Ok, so I have a brand new 2009 Santa Cruz Heckler, and I am having problems fitting it onto my hitch rack. I would just buy a top of the car rack, but I drive an SUV and I don't want to go climbing every time I need to get my bike on and off of my car. I am going to buy a top tube adapter for my bike. I have read in some forum posts about how good the Xport one is, others love the other brands. Money is no object here as they are all somewhat similarly priced. Does anyone here have any good or bad experiences with any of them, I don't want to drop my bike on the freeway!

Thanks


----------



## pimpbot (Dec 31, 2003)

*I have an X-Port one*

works fine. Not sure what else to tell you. Watch your load height with those things. My wheels dragged on the ground over speed bumps with some cars. Once, it resulted in a mildly tweaked wheel.


----------



## JohnJ80 (Oct 10, 2008)

I basically hate those things and I hate the rear hanging racks after one really messed up the decals on my custom frame. Actually, what I'd recommend you do is get rid of the hanging hitch rack and get something like the 1upUSA, Raxter or Thule T2.

J.


----------



## 96m2comp (Oct 12, 2007)

123,

Which model adapter did you end up buying? I am currently in the market for one myself, and am trying to find out which is the better of the available models. Though from the sounds of things, they all work good from what I have found so far.

Any feedback on the Saris model?

I would prefer to use my hitch mounted tray rack, but the truck sux the gas!


Chris


----------



## Berkley (May 21, 2007)

I have a Saris Bones 3 with the Saris frame adapter. The Saris model is the beefiest adapter I've seen. I had previously bought a no-name brand adapter which broke. There's no chance of that happening with this one.
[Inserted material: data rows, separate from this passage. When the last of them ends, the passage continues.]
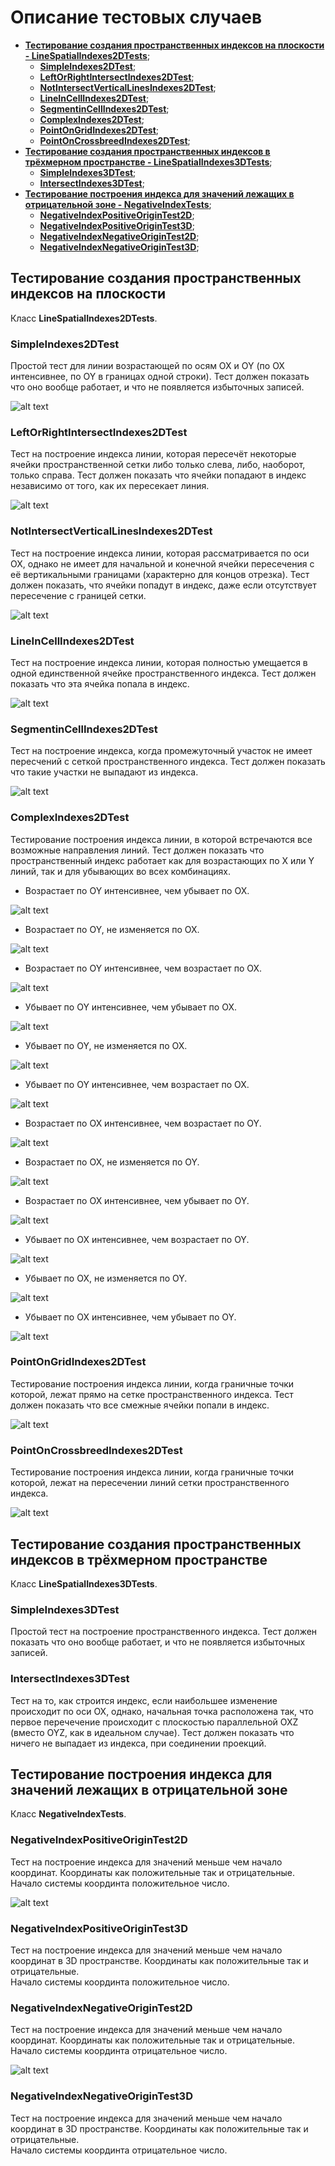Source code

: # Описание тестовых случаев

- [**Тестирование создания пространственных индексов на плоскости - LineSpatialIndexes2DTests**](#Header1);
  - [**SimpleIndexes2DTest**](#SimpleIndexes2DTest);
  - [**LeftOrRightIntersectIndexes2DTest**](#LeftOrRightIntersectIndexes2DTest);
  - [**NotIntersectVerticalLinesIndexes2DTest**](#NotIntersectVerticalLinesIndexes2DTest);
  - [**LineInCellIndexes2DTest**](#LineInCellIndexes2DTest);
  - [**SegmentinCellIndexes2DTest**](#SegmentinCellIndexes2DTest);
  - [**ComplexIndexes2DTest**](#ComplexIndexes2DTest);
  - [**PointOnGridIndexes2DTest**](#PointOnGridIndexes2DTest);
  - [**PointOnCrossbreedIndexes2DTest**](#PointOnCrossbreedIndexes2DTest);
- [**Тестирование создания пространственных индексов в трёхмерном пространстве - LineSpatialIndexes3DTests**](#Header2);
  - [**SimpleIndexes3DTest**](#SimpleIndexes3DTest);
  - [**IntersectIndexes3DTest**](#IntersectIndexes3DTest);
- [**Тестирование построения индекса для значений лежащих в отрицательной зоне - NegativeIndexTests**](#Header3);
  - [**NegativeIndexPositiveOriginTest2D**](#NegativeIndexPositiveOriginTest2D);
  - [**NegativeIndexPositiveOriginTest3D**](#NegativeIndexPositiveOriginTest3D);
  - [**NegativeIndexNegativeOriginTest2D**](#NegativeIndexNegativeOriginTest2D);
  - [**NegativeIndexNegativeOriginTest3D**](#NegativeIndexNegativeOriginTest3D);
  
## <a name="Header1"></a> Тестирование создания пространственных индексов на плоскости

Класс **LineSpatialIndexes2DTests**.

### <a name="SimpleIndexes2DTest"></a> SimpleIndexes2DTest

Простой тест для линии возрастающей по осям OX и OY (по OX интенсивнее, по OY в границах одной строки). 
Тест должен показать что оно вообще работает, и что не появляется избыточных записей.

![alt text](Illustrations/SimpleIndexes2DTest.png) 

### <a name="LeftOrRightIntersectIndexes2DTest"></a> LeftOrRightIntersectIndexes2DTest

Тест на построение индекса линии, которая пересечёт некоторые ячейки пространственной сетки либо только слева, либо, наоборот, только справа.
Тест должен показать что ячейки попадают в индекс независимо от того, как их пересекает линия.

![alt text](Illustrations/LeftOrRightIntersectIndexes2DTest.png) 

### <a name="NotIntersectVerticalLinesIndexes2DTest"></a> NotIntersectVerticalLinesIndexes2DTest

Тест на построение индекса линии, которая рассматривается по оси OX, однако не имеет для начальной и конечной ячейки пересечения с её вертикальными границами (характерно для концов отрезка).
Тест должен показать, что ячейки попадут в индекс, даже если отсутствует пересечение с границей сетки.

![alt text](Illustrations/NotIntersectVerticalLinesIndexes2DTest.png) 

### <a name="LineInCellIndexes2DTest"></a> LineInCellIndexes2DTest

Тест на построение индекса линии, которая полностью умещается в одной единственной ячейке пространственного индекса.
Тест должен показать что эта ячейка попала в индекс.

![alt text](Illustrations/LineInCellIndexes2DTest.png) 

### <a name="SegmentinCellIndexes2DTest"></a> SegmentinCellIndexes2DTest

Тест на построение индекса, когда промежуточный участок не имеет пересчений с сеткой пространственного индекса.
Тест должен показать что такие участки не выпадают из индекса.

![alt text](Illustrations/SegmentinCellIndexes2DTest.png) 

### <a name="ComplexIndexes2DTest"></a> ComplexIndexes2DTest

Тестирование построения индекса линии, в которой встречаются все возможные направления линий.
Тест должен показать что пространственный индекс работает как для возрастающих по X или Y линий, так и для убывающих во всех комбинациях.

- Возрастает по OY интенсивнее, чем убывает по OX.

![alt text](Illustrations/ComplexIndexes2DTest1.png) 

- Возрастает по OY, не изменяется по OX.

![alt text](Illustrations/ComplexIndexes2DTest2.png) 

- Возрастает по OY интенсивнее, чем возрастает по OX.

![alt text](Illustrations/ComplexIndexes2DTest3.png) 

- Убывает по OY интенсивнее, чем убывает по OX.

![alt text](Illustrations/ComplexIndexes2DTest4.png) 

- Убывает по OY, не изменяется по OX.

![alt text](Illustrations/ComplexIndexes2DTest5.png) 

- Убывает по OY интенсивнее, чем возрастает по OX.

![alt text](Illustrations/ComplexIndexes2DTest6.png) 

- Возрастает по OX интенсивнее, чем возрастает по OY.

![alt text](Illustrations/ComplexIndexes2DTest7.png) 

- Возрастает по OX, не изменяется по OY.

![alt text](Illustrations/ComplexIndexes2DTest8.png) 

- Возрастает по OX интенсивнее, чем убывает по OY.

![alt text](Illustrations/ComplexIndexes2DTest9.png) 

- Убывает по OX интенсивнее, чем возрастает по OY.

![alt text](Illustrations/ComplexIndexes2DTest10.png) 

- Убывает по OX, не изменяется по OY.

![alt text](Illustrations/ComplexIndexes2DTest11.png) 

- Убывает по OX интенсивнее, чем убывает по OY.

![alt text](Illustrations/ComplexIndexes2DTest12.png) 

### <a name="PointOnGridIndexes2DTest"></a> PointOnGridIndexes2DTest

Тестирование построения индекса линии, когда граничные точки которой, лежат прямо на сетке пространственного индекса.
Тест должен показать что все смежные ячейки попали в индекс. 

![alt text](Illustrations/PointOnGridIndexes2DTest.png) 

### <a name="PointOnCrossbreedIndexes2DTest"></a> PointOnCrossbreedIndexes2DTest

Тестирование построения индекса линии, когда граничные точки которой, лежат на пересечении линий сетки пространственного индекса.

![alt text](Illustrations/PointOnCrossbreedIndexes2DTest.png) 

## <a name="Header2"></a> Тестирование создания пространственных индексов в трёхмерном пространстве

Класс **LineSpatialIndexes3DTests**.

### <a name="SimpleIndexes3DTest"></a> SimpleIndexes3DTest

Простой тест на построение пространственного индекса.
Тест должен показать что оно вообще работает, и что не появляется избыточных записей.

### <a name="IntersectIndexes3DTest"></a> IntersectIndexes3DTest

Тест на то, как строится индекс, если наибольшее изменение происходит по оси OX, однако, начальная точка расположена так, что первое перечечение происходит с плоскостью параллельной OXZ (вместо OYZ, как в идеальном случае).
Тест должен показать что ничего не выпадает из индекса, при соединении проекций.

## <a name="Header3"></a> Тестирование построения индекса для значений лежащих в отрицательной зоне

Класс **NegativeIndexTests**.

### <a name="NegativeIndexPositiveOriginTest2D"></a> NegativeIndexPositiveOriginTest2D

Тест на построение индекса для значений меньше чем начало координат.
Координаты как положительные так и отрицательные.
Начало системы координта положительное число.

![alt text](Illustrations/NegativeIndexPositiveOriginTest2D.png) 

### <a name="NegativeIndexPositiveOriginTest3D"></a> NegativeIndexPositiveOriginTest3D

Тест на построение индекса для значений меньше чем начало координат в 3D пространстве.
Координаты как положительные так и отрицательные.  
Начало системы координта положительное число.

### <a name="NegativeIndexNegativeOriginTest2D"></a> NegativeIndexNegativeOriginTest2D

Тест на построение индекса для значений меньше чем начало координат.
Координаты как положительные так и отрицательные.  
Начало системы координта отрицательное число.

![alt text](Illustrations/NegativeIndexNegativeOriginTest2D.png) 

### <a name="NegativeIndexNegativeOriginTest3D"></a> NegativeIndexNegativeOriginTest3D

Тест на построение индекса для значений меньше чем начало координат в 3D пространстве.
Координаты как положительные так и отрицательные.  
Начало системы координта отрицательное число.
EDIT: Should add that the adapter has plenty of room for the stem and seatpost to fit, which was an issue with my previous one. The connectors close very securely too (the other one had open sides).


----------



## 123ski (Jun 16, 2008)

I ended up with the Yakima Tube Top. It works fairly well. One complaint is that when you attach the front to the stem the gap between your top tube and the "tube top" is very small (towards your handlebars). My rack started scratching my frame there so I put some clear bra on my bike, it didn't help so I put some tube insulator around my bike frame and it worked great. I am pretty sure you would have that problem with any of the top tubes if you had my rack or my bike..so it isn't really a design flaw of the Tube Top. Other than that, I am pretty sure they all work fine.


----------



## Eric Z (Sep 28, 2008)

i have the xport and works perfectly! there's no reason to get the thule or yakima imo. i agree with how the bike hangs a little lower with it- just be aware and check it out. 

one thing i noticed is the handle bars would turn when the adaptor was attached because the opening on the one end of the adaptor was big. i just flipped it around and now it fits perfectly around my stem and no movement at all. this won't work with all stems, but worth a shot.

no complaints here at all with the xport variety!


----------



## 96m2comp (Oct 12, 2007)

Thank you guys for the feedback! What stinks is my B-I-L JUST placed an order with Performance, could have split s/h! Oh well.

Chris


----------



## Leonard Powell (Feb 23, 2010)

*failed product*

My xport frame adaptor opened up and I lost my bike. Performance has a recall on them. Check their site. I'm going with the Yakima brand.


----------



## hybridzeg8 (Aug 27, 2012)

Also looking into this... Any updates I'm leaning towards the Yakima tube top... Also what bikes have people hauled around I'm looking to use it on my trek session weighs 39lbs


----------



## hybridzeg8 (Aug 27, 2012)

Well with no feed back I figured I'd try the tube top, was the beefiest and strongest looking out of the ones that where were I bought it. Tested on my 2012 hard rock and my 2010 session 8. Holds both up really well, only had to adjust the seat height to fit the tube top across my session 8. Once fitted it was really easy to mount to my Yakima 4 bike hitch mount rack, and it doubles as a carrier when taking out of my basement. Only had it for a day but I would recommend it so far to any one that needs it. Also the session is the heaviest of the 2 at 39lbs


----------